-------- RECORD EXTRACTS --------

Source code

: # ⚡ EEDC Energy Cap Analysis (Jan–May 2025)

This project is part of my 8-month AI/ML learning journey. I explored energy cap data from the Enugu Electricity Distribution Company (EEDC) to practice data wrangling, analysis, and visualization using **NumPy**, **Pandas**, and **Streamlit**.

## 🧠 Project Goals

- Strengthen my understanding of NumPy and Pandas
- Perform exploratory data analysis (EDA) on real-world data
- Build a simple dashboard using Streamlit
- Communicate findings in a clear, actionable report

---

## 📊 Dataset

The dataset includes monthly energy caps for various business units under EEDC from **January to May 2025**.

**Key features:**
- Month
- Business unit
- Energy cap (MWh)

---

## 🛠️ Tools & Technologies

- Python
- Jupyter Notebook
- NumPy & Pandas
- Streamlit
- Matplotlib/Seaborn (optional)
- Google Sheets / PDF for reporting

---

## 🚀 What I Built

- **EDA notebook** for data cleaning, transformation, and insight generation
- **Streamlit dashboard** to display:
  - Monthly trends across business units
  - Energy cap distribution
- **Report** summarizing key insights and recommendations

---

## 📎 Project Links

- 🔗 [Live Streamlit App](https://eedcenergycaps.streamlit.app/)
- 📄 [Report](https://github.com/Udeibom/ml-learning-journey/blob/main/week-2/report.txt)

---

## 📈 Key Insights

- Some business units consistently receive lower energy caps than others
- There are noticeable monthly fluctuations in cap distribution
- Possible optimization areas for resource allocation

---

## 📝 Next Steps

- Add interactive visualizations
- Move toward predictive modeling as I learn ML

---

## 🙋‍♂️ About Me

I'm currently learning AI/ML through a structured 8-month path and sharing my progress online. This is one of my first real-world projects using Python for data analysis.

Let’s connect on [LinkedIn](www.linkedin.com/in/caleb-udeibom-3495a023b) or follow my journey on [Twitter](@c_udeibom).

--------

Above are the entries. Quote exactly the lines from the one bearing "- Streamlit" through the one bearing "## 🙋‍♂️ About Me".

- Streamlit
- Matplotlib/Seaborn (optional)
- Google Sheets / PDF for reporting

---

## 🚀 What I Built

- **EDA notebook** for data cleaning, transformation, and insight generation
- **Streamlit dashboard** to display:
  - Monthly trends across business units
  - Energy cap distribution
- **Report** summarizing key insights and recommendations

---

## 📎 Project Links

- 🔗 [Live Streamlit App](https://eedcenergycaps.streamlit.app/)
- 📄 [Report](https://github.com/Udeibom/ml-learning-journey/blob/main/week-2/report.txt)

---

## 📈 Key Insights

- Some business units consistently receive lower energy caps than others
- There are noticeable monthly fluctuations in cap distribution
- Possible optimization areas for resource allocation

---

## 📝 Next Steps

- Add interactive visualizations
- Move toward predictive modeling as I learn ML

---

## 🙋‍♂️ About Me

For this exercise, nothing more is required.